To address the insufficient robustness of real-time motion control for multirotor aerial robots in additive manufacturing (AM) under dynamic payload variations and external disturbances, this paper proposes a curriculum-learning-enhanced Twin Delayed Deep Deterministic Policy Gradient (TD3) deep reinforcement learning framework. The method systematically validates, for the first time in drone-based AM tasks, TD3’s superior training stability, trajectory tracking accuracy, and task success rate over Deep Deterministic Policy Gradient (DDPG). Integrating multirotor dynamics modeling, real-time closed-loop simulation, and physical experiments, the proposed policy achieves a 98.2% task success rate under ±40% payload variation, reduces trajectory tracking error by 37%, and significantly outperforms conventional PID and DDPG baselines. This work establishes a transferable, robust control paradigm for autonomous AM in dynamically loaded operational scenarios.

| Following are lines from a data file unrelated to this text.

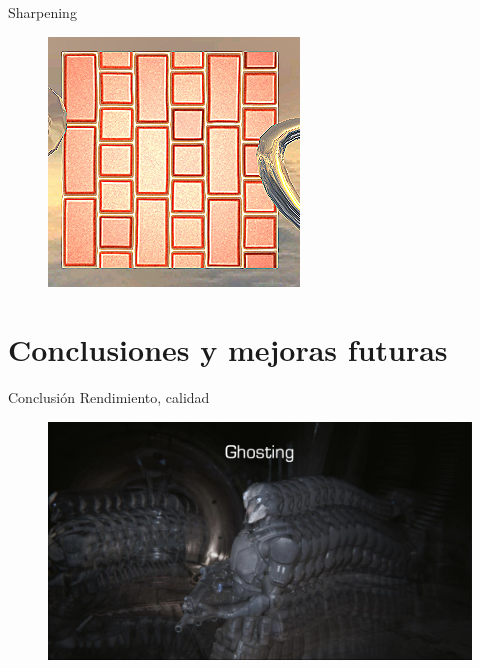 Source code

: \documentclass[table]{beamer}
\begin{document}
\begin{frame}[fragile]{Sharpening}
    \begin{figure}
        \includegraphics[width=\linewidth]{./figures/sharpONsmall.png}
    \end{figure}
\end{frame}

\section{Conclusiones y mejoras futuras}

\begin{frame}[fragile]{Conclusión}
    Rendimiento, calidad
    \begin{figure}
        \includegraphics[width=.8\linewidth]{./figures/ghosting.png}
    \end{figure}
\end{frame}
\end{document}
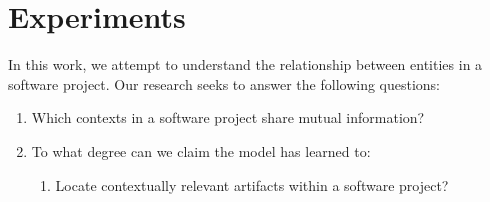 \documentclass[sigconf,review,anonymous]{acmart}
\begin{document}
%

%

  \pagebreak
  \section{Experiments}\label{sec:experiments}

  In this work, we attempt to understand the relationship between entities in a software project. Our research seeks to answer the following questions:

  \begin{enumerate}
    \item Which contexts in a software project share mutual information?
    \item To what degree can we claim the model has learned to:\begin{enumerate}
                                                                 \item Locate contextually relevant artifacts within a software project?
    \end{enumerate}
  \end{enumerate}
\end{document}
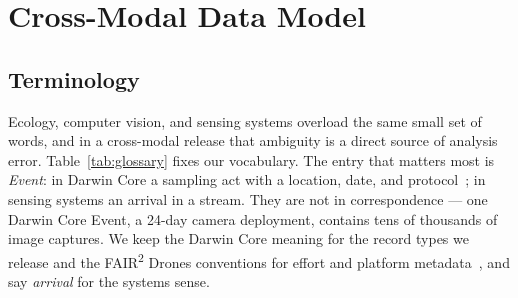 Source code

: \documentclass[sigconf]{acmart}
\begin{document}
\section{Cross-Modal Data Model}
\label{sec:model}

\subsection{Terminology}
\label{sec:glossary}

Ecology, computer vision, and sensing systems overload the same small
set of words, and in a cross-modal release that ambiguity is a direct
source of analysis error. Table~\ref{tab:glossary} fixes our vocabulary.
The entry that matters most is \emph{Event}: in Darwin Core a sampling
act with a location, date, and
protocol~\cite{wieczorek2012darwincore,tdwgDarwinCore}; in sensing
systems an arrival in a stream. They are not in correspondence --- one
Darwin Core Event, a 24-day camera deployment, contains tens of
thousands of image captures. We keep the Darwin Core meaning for the
record types we release and the FAIR\textsuperscript{2} Drones
conventions for effort and platform
metadata~\cite{pierrat2025proximal}, and say \emph{arrival} for the
systems sense.
\end{document}
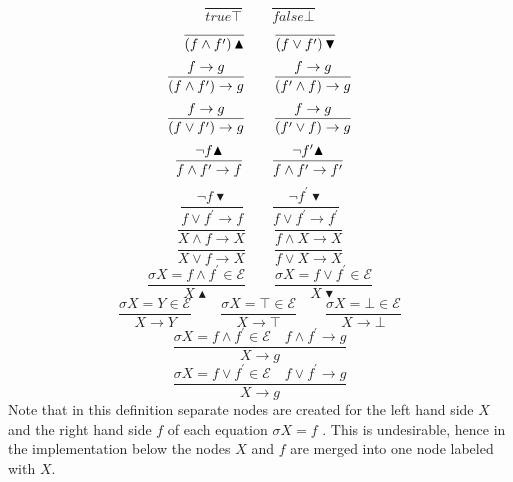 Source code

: \begin{equation*}
\frac{{}}{true\top }\qquad \frac{{}}{false\bot }
\end{equation*}%
\begin{equation*}
\frac{{}}{\left( f\wedge f^{\prime }\right) \blacktriangle }\qquad \frac{{}}{%
\left( f\vee f^{\prime }\right) \blacktriangledown }
\end{equation*}%
\begin{equation*}
\frac{f\rightarrow g}{(f\wedge f^{\prime })\rightarrow g}\qquad \frac{%
f\rightarrow g}{(f^{\prime }\wedge f)\rightarrow g}
\end{equation*}%
\begin{equation*}
\frac{f\rightarrow g}{(f\vee f^{\prime })\rightarrow g}\qquad \frac{%
f\rightarrow g}{(f^{\prime }\vee f)\rightarrow g}
\end{equation*}%
\begin{equation*}
\frac{\lnot f\blacktriangle }{f\wedge f^{\prime }\rightarrow f}\qquad \frac{%
\lnot f^{\prime }\blacktriangle }{f\wedge f^{\prime }\rightarrow f^{\prime }}
\end{equation*}%
\begin{equation*}
\frac{\lnot f\blacktriangledown }{f\vee f^{\prime }\rightarrow f}\qquad 
\frac{\lnot f^{\prime }\blacktriangledown }{f\vee f^{\prime }\rightarrow
f^{\prime }}
\end{equation*}%
\begin{equation*}
\frac{{}}{X\wedge f\rightarrow X}\qquad \frac{{}}{f\wedge X\rightarrow X}
\end{equation*}%
\begin{equation*}
\frac{{}}{X\vee f\rightarrow X}\qquad \frac{{}}{f\vee X\rightarrow X}
\end{equation*}%
\begin{equation*}
\frac{\sigma X=f\wedge f^{\prime }\in \mathcal{E}}{X\blacktriangle }\qquad 
\frac{\sigma X=f\vee f^{\prime }\in \mathcal{E}}{X\blacktriangledown }
\end{equation*}%
\begin{equation*}
\frac{\sigma X=Y\in \mathcal{E}}{X\rightarrow Y}\qquad \frac{\sigma X=\top
\in \mathcal{E}}{X\rightarrow \top }\qquad \frac{\sigma X=\bot \in \mathcal{E%
}}{X\rightarrow \bot }
\end{equation*}%
\begin{equation*}
\frac{\sigma X=f\wedge f^{\prime }\in \mathcal{E}\quad f\wedge f^{\prime
}\rightarrow g}{X\rightarrow g}
\end{equation*}%
\begin{equation*}
\frac{\sigma X=f\vee f^{\prime }\in \mathcal{E}\quad f\vee f^{\prime
}\rightarrow g}{X\rightarrow g}
\end{equation*}%
Note that in this definition separate nodes are created for the left hand
side $X$ and the right hand side $f$ of each equation $\sigma X=f$ . This is
undesirable, hence in the implementation below the nodes $X$ and $f$ are
merged into one node labeled with $X$.

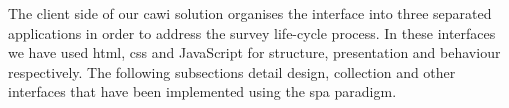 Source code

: 	The client side of our \gls{cawi} solution organises the interface into three separated applications in order to address the survey life-cycle process. In these interfaces we have used \gls{html}, \gls{css} and JavaScript for structure, presentation and behaviour respectively. The following subsections detail design, collection and other interfaces that have been implemented using the \gls{spa} paradigm. 





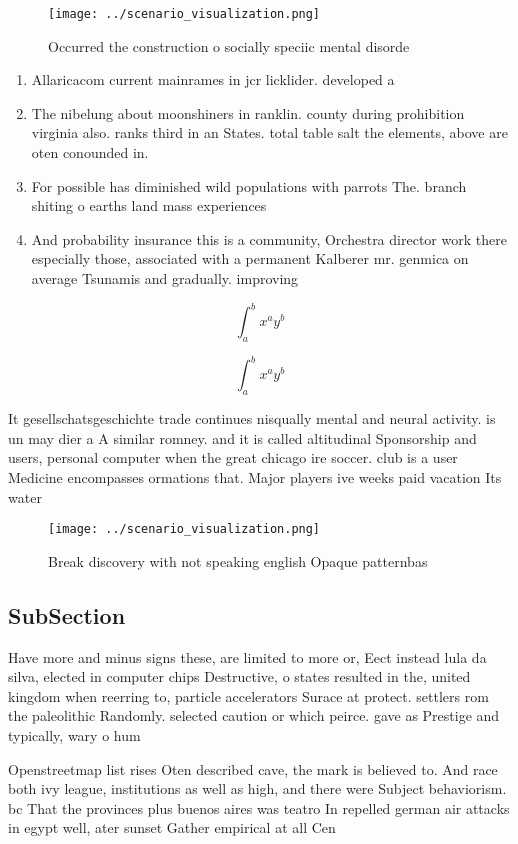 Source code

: \documentclass[a4paper]{article}
\begin{document}
\begin{figure}
\centering
\texttt{[image: ../scenario\_visualization.png]}
\caption{Occurred the construction o socially speciic mental disorde
}
\end{figure}
 
\begin{enumerate}
\item Allaricacom current mainrames in jcr licklider. developed a

\item The nibelung about moonshiners in ranklin. county during prohibition virginia also. ranks third in an States. total table salt the elements, above are oten conounded in.

\item For possible has diminished wild populations with parrots The. branch shiting o earths land mass experiences 

\item And probability insurance this is a community, Orchestra director work there especially those, associated with a permanent Kalberer mr. genmica on average Tsunamis and gradually. improving 

\end{enumerate}

\[ \int_{a}^{b}{x^{a}y^{b}} \]

\[ \int_{a}^{b}{x^{a}y^{b}} \]

It gesellschatsgeschichte trade continues nisqually mental and neural activity. is un may dier a A similar romney. and it is called altitudinal Sponsorship and users, personal computer when the great chicago ire soccer. club is a user Medicine encompasses ormations that. Major players ive weeks paid vacation Its water

\begin{figure}
\centering
\texttt{[image: ../scenario\_visualization.png]}
\caption{Break discovery with not speaking english Opaque patternbas
}
\end{figure}
 
\subsection{SubSection}

Have more and minus signs these, are limited to more or, Eect instead lula da silva, elected in computer chips Destructive, o states resulted in the, united kingdom when reerring to, particle accelerators Surace at protect. settlers rom the paleolithic Randomly. selected caution or which peirce. gave as Prestige and typically, wary o hum

Openstreetmap list rises Oten described cave, the mark is believed to. And race both ivy league, institutions as well as high, and there were Subject behaviorism. bc That the provinces plus buenos aires was teatro In repelled german air attacks in egypt well, ater sunset Gather empirical at all Cen
\end{document}
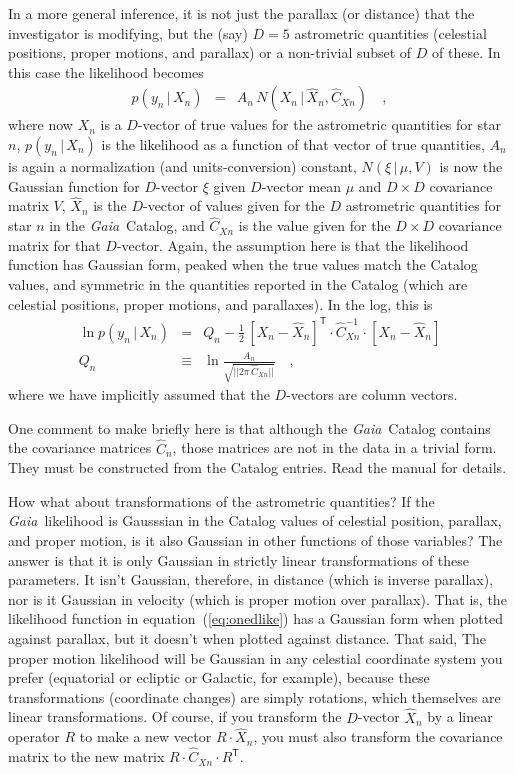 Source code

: \documentclass[12pt, modern]{aastex62h}
\newcommand{\Gaia}{\textsl{Gaia}}
\newcommand{\equationname}{equation}
\newcommand{\given}{\,|\,}
\newcommand{\T}{^{\mathsf{T}}}
\newcommand{\inv}{^{-1}}
\begin{document}
In a more general inference, it is not just the parallax (or distance)
that the investigator is modifying, but the (say) $D=5$ astrometric quantities
(celestial positions, proper motions, and parallax)
or a non-trivial subset of $D$ of these.
In this case the likelihood becomes
\begin{eqnarray}
p(y_n\given X_n) &=& A_n\,N(X_n\given\hat{X}_n,\hat{C}_{Xn})
\label{eq:like}
\quad ,
\end{eqnarray}
where now
$X_n$ is a $D$-vector of true values for the astrometric quantities for star $n$,
$p(y_n\given X_n)$ is the likelihood as a function of that vector of true quantities,
$A_n$ is again a normalization (and units-conversion) constant,
$N(\xi\given\mu,V)$ is now the Gaussian function for $D$-vector $\xi$ given $D$-vector mean $\mu$ and $D\times D$ covariance matrix $V$,
$\hat{X}_n$ is the $D$-vector of values given for the $D$ astrometric quantities for star $n$ in the \Gaia\ Catalog,
and $\hat{C}_{Xn}$ is the value given for the $D\times D$ covariance matrix for that
$D$-vector.
Again, the assumption here is that the likelihood function has Gaussian form, peaked
when the true values match the Catalog values, and symmetric in the quantities
reported in the Catalog (which are celestial positions, proper motions, and parallaxes).
In the log, this is
\begin{eqnarray}
\ln p(y_n\given X_n) &=& Q_n - \frac{1}{2}\,[X_n - \hat{X}_n]\T\cdot\hat{C}_{Xn}\inv\cdot [X_n - \hat{X}_n]
\\
Q_n &\equiv& \ln\frac{A_n}{\sqrt{||2\pi\,\hat{C}_{Xn}||}}
\quad ,
\end{eqnarray}
where we have implicitly assumed that the $D$-vectors are column vectors.

One comment to make briefly here is that although the \Gaia\ Catalog contains
the covariance matrices $\hat{C}_n$, those matrices are not in the data in a
trivial form.
They must be constructed from the Catalog entries.
Read the manual for details.

How what about transformations of the astrometric quantities?
If the \Gaia\ likelihood is Gausssian in the Catalog values of celestial position,
parallax, and proper motion, is it also Gaussian in other functions of those
variables?
The answer is that it is only Gaussian in strictly linear transformations
of these parameters.
It isn't Gaussian, therefore, in distance (which is inverse parallax), nor
is it Gaussian in velocity (which is proper motion over parallax).
That is, the likelihood function in \equationname~(\ref{eq:onedlike}) has a
Gaussian form when plotted against parallax, but it doesn't when plotted against
distance.
That said,
The proper motion likelihood will be Gaussian in any celestial coordinate
system you prefer (equatorial or ecliptic or Galactic, for example),
because these transformations (coordinate changes)
are simply rotations, which themselves are linear transformations.
Of course,
if you transform the $D$-vector $\hat{X}_n$ by a linear operator $R$ to make a new
vector $R\cdot\hat{X}_n$, you must also transform the covariance matrix to the new
matrix $R\cdot\hat{C}_{Xn}\cdot R\T$.
\end{document}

This paper investigates the application of Deep Reinforcement (DRL) Learning to address motion control challenges in drones for additive manufacturing (AM). Drone-based additive manufacturing promises flexible and autonomous material deposition in large-scale or hazardous environments. However, achieving robust real-time control of a multi-rotor aerial robot under varying payloads and potential disturbances remains challenging. Traditional controllers like PID often require frequent parameter re-tuning, limiting their applicability in dynamic scenarios. We propose a DRL framework that learns adaptable control policies for multi-rotor drones performing waypoint navigation in AM tasks. We compare Deep Deterministic Policy Gradient (DDPG) and Twin Delayed Deep Deterministic Policy Gradient (TD3) within a curriculum learning scheme designed to handle increasing complexity. Our experiments show TD3 consistently balances training stability, accuracy, and success, particularly when mass variability is introduced. These findings provide a scalable path toward robust, autonomous drone control in additive manufacturing.